Editorial | Don’t Touch! It’s Art! – Sobre estética, política e a transexual crucificada (ou a arte de habitar conflitos)
Por Márcio Andrade
Editor-Chefe
The smut we must cut,
The trash we must bash,
The laughter and fun must all be undone!
We must blame them and cause a fuss before somebody thinks of blaming uuuuuuuuuuus!
Como um site que defende, antes de mais nada, a liberdade de expressão e o poder da arte de provocar conflitos, o Quarta Parede inaugura seu editorial com um caso que vem causando uma diversidade de polêmicas nas redes sociais e fora delas: a transexual crucificada da Parada Gay. Acredito que este acontecimento, cada vez mais comum em uma sociedade que mistura cada vez mais os espaços da religião, da arte, da política etc. e investe, apesar do politicamente correto estar sempre puxando algumas rédeas, na criação de tensões e conflitos que, nem de longe, se encerrarão com a exposição de opiniões diversas na timeline – e nem devem.
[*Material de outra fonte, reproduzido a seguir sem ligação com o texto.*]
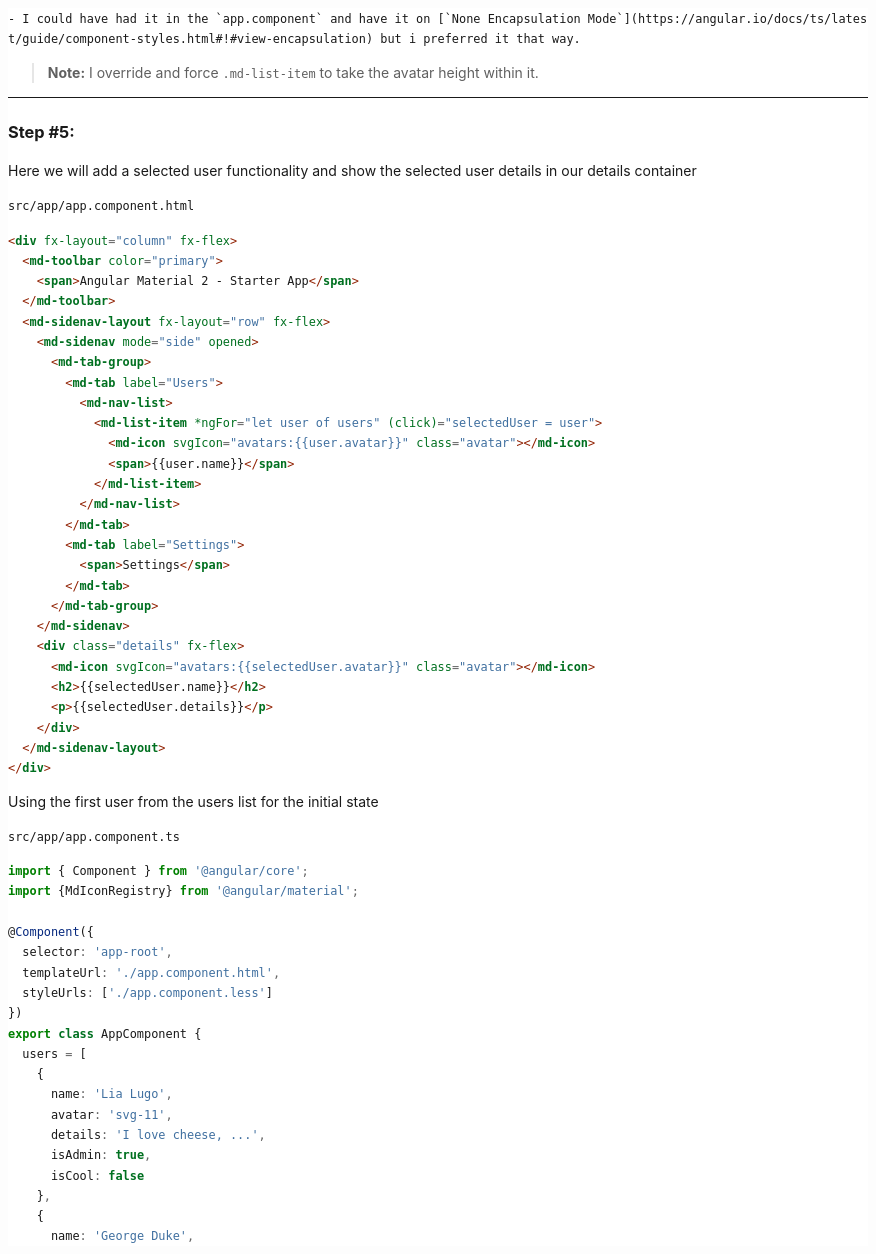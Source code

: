     - I could have had it in the `app.component` and have it on [`None Encapsulation Mode`](https://angular.io/docs/ts/latest/guide/component-styles.html#!#view-encapsulation) but i preferred it that way.
    
> **Note:** I override and force `.md-list-item` to take the avatar height within it.

- - -

### Step #5:

Here we will add a selected user functionality and show the selected user details in our details container

`src/app/app.component.html`
```html
<div fx-layout="column" fx-flex>
  <md-toolbar color="primary">
    <span>Angular Material 2 - Starter App</span>
  </md-toolbar>
  <md-sidenav-layout fx-layout="row" fx-flex>
    <md-sidenav mode="side" opened>
      <md-tab-group>
        <md-tab label="Users">
          <md-nav-list>
            <md-list-item *ngFor="let user of users" (click)="selectedUser = user">
              <md-icon svgIcon="avatars:{{user.avatar}}" class="avatar"></md-icon>
              <span>{{user.name}}</span>
            </md-list-item>
          </md-nav-list>
        </md-tab>
        <md-tab label="Settings">
          <span>Settings</span>
        </md-tab>
      </md-tab-group>
    </md-sidenav>
    <div class="details" fx-flex>
      <md-icon svgIcon="avatars:{{selectedUser.avatar}}" class="avatar"></md-icon>
      <h2>{{selectedUser.name}}</h2>
      <p>{{selectedUser.details}}</p>
    </div>
  </md-sidenav-layout>
</div>
```

Using the first user from the users list for the initial state

`src/app/app.component.ts`
```ts
import { Component } from '@angular/core';
import {MdIconRegistry} from '@angular/material';

@Component({
  selector: 'app-root',
  templateUrl: './app.component.html',
  styleUrls: ['./app.component.less']
})
export class AppComponent {
  users = [
    {
      name: 'Lia Lugo',
      avatar: 'svg-11',
      details: 'I love cheese, ...',
      isAdmin: true,
      isCool: false
    },
    {
      name: 'George Duke',
```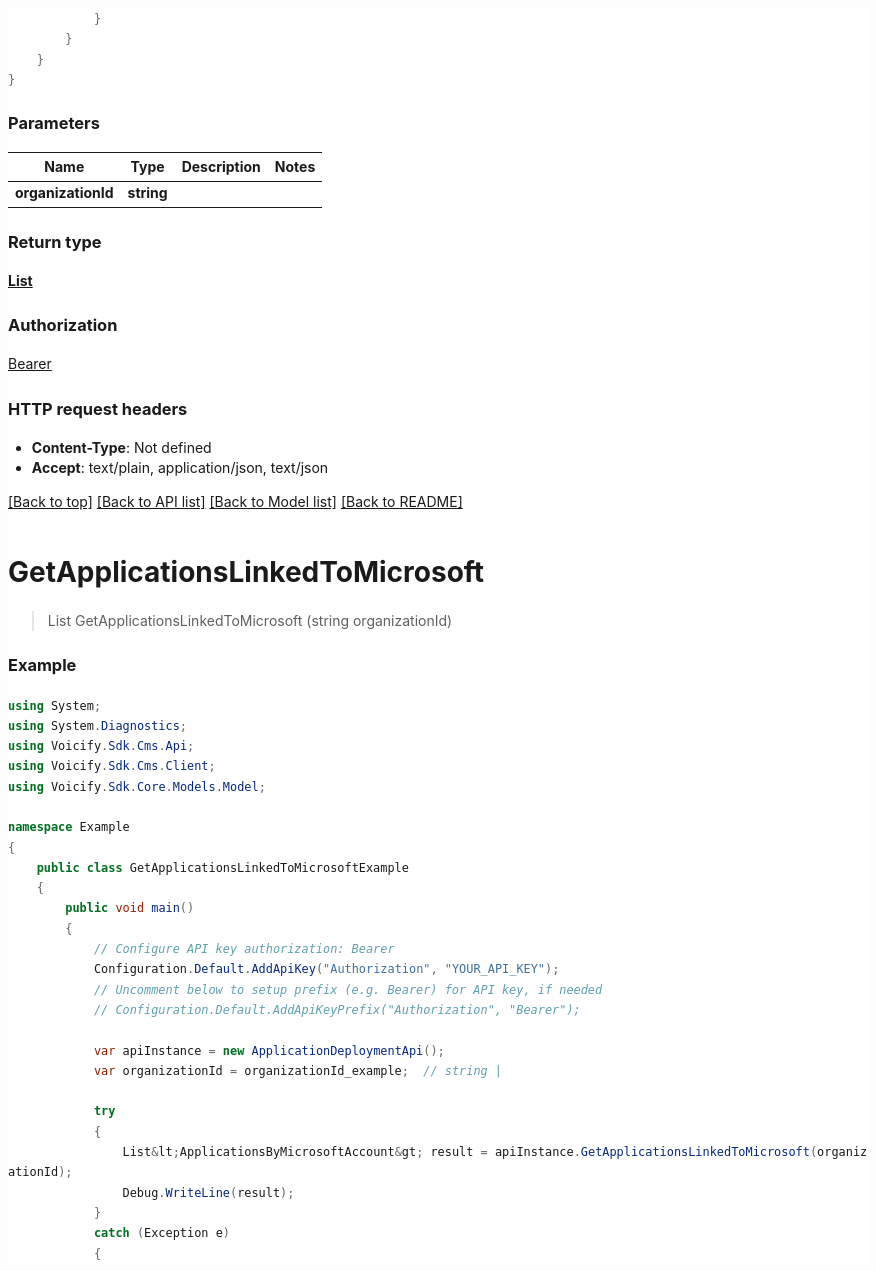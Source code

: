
 ```csharp
            }
        }
    }
}
```

### Parameters

Name | Type | Description  | Notes
------------- | ------------- | ------------- | -------------
 **organizationId** | **string**|  | 

### Return type

[**List<ApplicationsByGoogleAccount>**](ApplicationsByGoogleAccount.md)

### Authorization

[Bearer](../README.md#Bearer)

### HTTP request headers

 - **Content-Type**: Not defined
 - **Accept**: text/plain, application/json, text/json

[[Back to top]](#) [[Back to API list]](../README.md#documentation-for-api-endpoints) [[Back to Model list]](../README.md#documentation-for-models) [[Back to README]](../README.md)

<a name="getapplicationslinkedtomicrosoft"></a>
# **GetApplicationsLinkedToMicrosoft**
> List<ApplicationsByMicrosoftAccount> GetApplicationsLinkedToMicrosoft (string organizationId)



### Example
```csharp
using System;
using System.Diagnostics;
using Voicify.Sdk.Cms.Api;
using Voicify.Sdk.Cms.Client;
using Voicify.Sdk.Core.Models.Model;

namespace Example
{
    public class GetApplicationsLinkedToMicrosoftExample
    {
        public void main()
        {
            // Configure API key authorization: Bearer
            Configuration.Default.AddApiKey("Authorization", "YOUR_API_KEY");
            // Uncomment below to setup prefix (e.g. Bearer) for API key, if needed
            // Configuration.Default.AddApiKeyPrefix("Authorization", "Bearer");

            var apiInstance = new ApplicationDeploymentApi();
            var organizationId = organizationId_example;  // string | 

            try
            {
                List&lt;ApplicationsByMicrosoftAccount&gt; result = apiInstance.GetApplicationsLinkedToMicrosoft(organizationId);
                Debug.WriteLine(result);
            }
            catch (Exception e)
            {
```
Uma obra de arte, em uma de suas variadas definições, pode vir, justamente, para promover debates e questionamentos, desestabelecer as bases de crenças solidificadas e nos fazer, justamente, nos perguntar sobre seus limites. Quando assume um caráter transgressor, uma obra artística, muitas vezes, nos permite ultrapassar, de algum modo, uma construção ideológica e vislumbrar um modo de ver distinto daquele já estruturado – o que pode ser compreendido também como utopia. Ao problematizar o mundo de hoje – como se colocasse um espelho diante de nós e nos forçasse a olhar -, a arte não faz uma leitura “limpa, imparcial e verdadeira”, mas, em sua intensa subjetividade, propõe-se a tremer as bases do conhecido, do respondido, do já dado.
Confesso que, ao ver a imagem, fiquei curioso pela dupla dimensão que Viviany Bebeloni explora com sua performance: a apropriação e uma (aparente) distorção. Na primeira dimensão, percebo como ela se apropria de um símbolo religioso universal (e que não pertence exclusivamente a quem pratica a fé cristã, diga-se de passagem) que possui um discurso previamente concebido e reproduzido para, através de sua ressignificação, torná-lo “irreconhecível” para seus próprios fieis. Contudo, esta aparente transformação do símbolo máximo do cristianismo, na realidade, reforça, à sua maneira, os próprios princípios cristãos. Para aqueles que acreditam no cristianismo, o potencial expressivo da performance, certamente, poderia fechar seu ciclo quando, pelo choque, lembramo-nos que, na própria bíblia, cita-se que Jesus morre pelos “pecados” de todos – não só aqueles cometidos por brancos, heterossexuais e de classe média que formaram uma família tradicional. Contudo, quem lê os textos bíblicos hoje parece esquecer as pessoas com que o próprio Jesus andava – prostitutas, cobradores de impostos, ladrões etc. – e trata como heresia uma performance que problematiza justamente essas leituras preguiçosas e tendenciosas das escrituras.
Para quem não acredita nas narrativas bíblicas, o simbolismo de uma transexual crucificada, acompanhada de uma placa com os dizeres “Basta de Homofobia GLBT”, faz-nos ver como os discursos de ódio e a violência contra os homossexuais reproduzem, de algum modo, a injusta perseguição e condenação sofrida por Jesus Cristo, em uma clara identificação com o personagem (e não deboche). Entretanto, como toda obra artística que se propõe a questionar crenças e formas de ver tão entranhadas, cria-se um conflito – e não se deve fugir dele, mas investir no amadurecimento que ele favorece. Mas a pressa em ter uma opinião e torná-la pública influencia no exagero de críticas e represálias que o ato da jovem vem recebendo, pois o que menos se vê nos breves e superficiais textos que aparecem na minha timeline são perguntas, mas respostas. Será que esta performance e o que ela provoca não desarmoniza nosso olhar sobre um símbolo cristão tão rebatido (e gasto até) para colocá-lo em outro lugar – quem sabe até mais solidário e harmonioso com o mundo à nossa volta? Será que nossas opiniões tão duras e herméticas não revelam uma forma de ver o mundo baseada em certa “preguiça” de questionar? Por que é preferível ofender, criticar e exigir “mais respeito” do que procurar investigar o que motiva estas indignações? Será que a religião precisa rever seus limites? Será que a arte pode tudo? Será que, em 2015, ainda não cansamos das estereotipias?
Porque responder mais do que perguntar?